--- Task ---
Exactly the lines from the one containing "where $\|$ denotes" through the end of the data below are to be reproduced, and nothing besides them.
BEGIN Exercise input
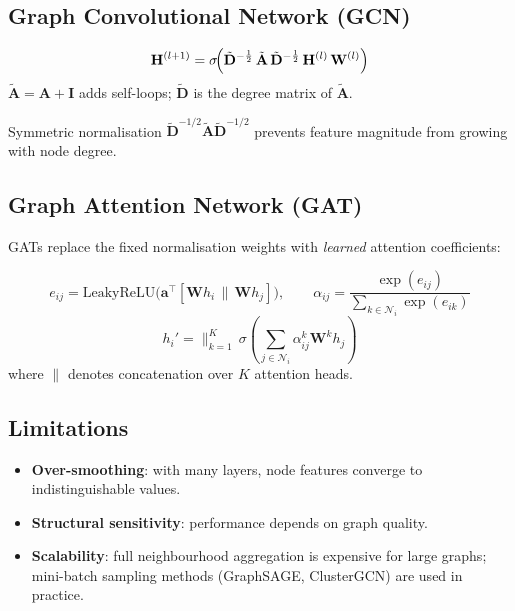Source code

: \documentclass[12pt,a4paper]{report}
\newcommand{\vect}[1]{\mathbf{#1}}
\newcommand{\mat}[1]{\mathbf{#1}}
\begin{document}
\subsection{Graph Convolutional Network (GCN)}

\begin{formulabox}
\[
    \mat{H}^{(l+1)}
    = \sigma\!\Bigl(\tilde{\mat{D}}^{-\frac12}\,\tilde{\mat{A}}\,
      \tilde{\mat{D}}^{-\frac12}\,\mat{H}^{(l)}\,\mat{W}^{(l)}\Bigr)
\]
$\tilde{\mat{A}} = \mat{A} + \mat{I}$ adds self-loops;
$\tilde{\mat{D}}$ is the degree matrix of $\tilde{\mat{A}}$.
\end{formulabox}

Symmetric normalisation $\tilde{\mat{D}}^{-1/2}\tilde{\mat{A}}\tilde{\mat{D}}^{-1/2}$
prevents feature magnitude from growing with node degree.

\subsection{Graph Attention Network (GAT)}

GATs replace the fixed normalisation weights with \emph{learned} attention
coefficients:

\begin{formulabox}
\[
    e_{ij} = \mathrm{LeakyReLU}\!\bigl(\vect{a}^\top[\mat{W}h_i \,\|\, \mat{W}h_j]\bigr),
    \qquad
    \alpha_{ij} = \frac{\exp(e_{ij})}{\sum_{k\in\mathcal{N}_i}\exp(e_{ik})}
\]
\[
    h_i' = \Big\|_{k=1}^{K}\,\sigma\!\!\left(\sum_{j\in\mathcal{N}_i}\alpha_{ij}^{k}\mat{W}^{k}h_j\right)
\]
where $\|$ denotes concatenation over $K$ attention heads.
\end{formulabox}

\subsection{Limitations}

\begin{itemize}[itemsep=1pt]
    \item \textbf{Over-smoothing}: with many layers, node features converge to
          indistinguishable values.
    \item \textbf{Structural sensitivity}: performance depends on graph quality.
    \item \textbf{Scalability}: full neighbourhood aggregation is expensive for
          large graphs; mini-batch sampling methods (GraphSAGE, ClusterGCN) are
          used in practice.
\end{itemize}
\end{document}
END Exercise input
--- Task response ---
where $\|$ denotes concatenation over $K$ attention heads.
\end{formulabox}

\subsection{Limitations}

\begin{itemize}[itemsep=1pt]
    \item \textbf{Over-smoothing}: with many layers, node features converge to
          indistinguishable values.
    \item \textbf{Structural sensitivity}: performance depends on graph quality.
    \item \textbf{Scalability}: full neighbourhood aggregation is expensive for
          large graphs; mini-batch sampling methods (GraphSAGE, ClusterGCN) are
          used in practice.
\end{itemize}
\end{document}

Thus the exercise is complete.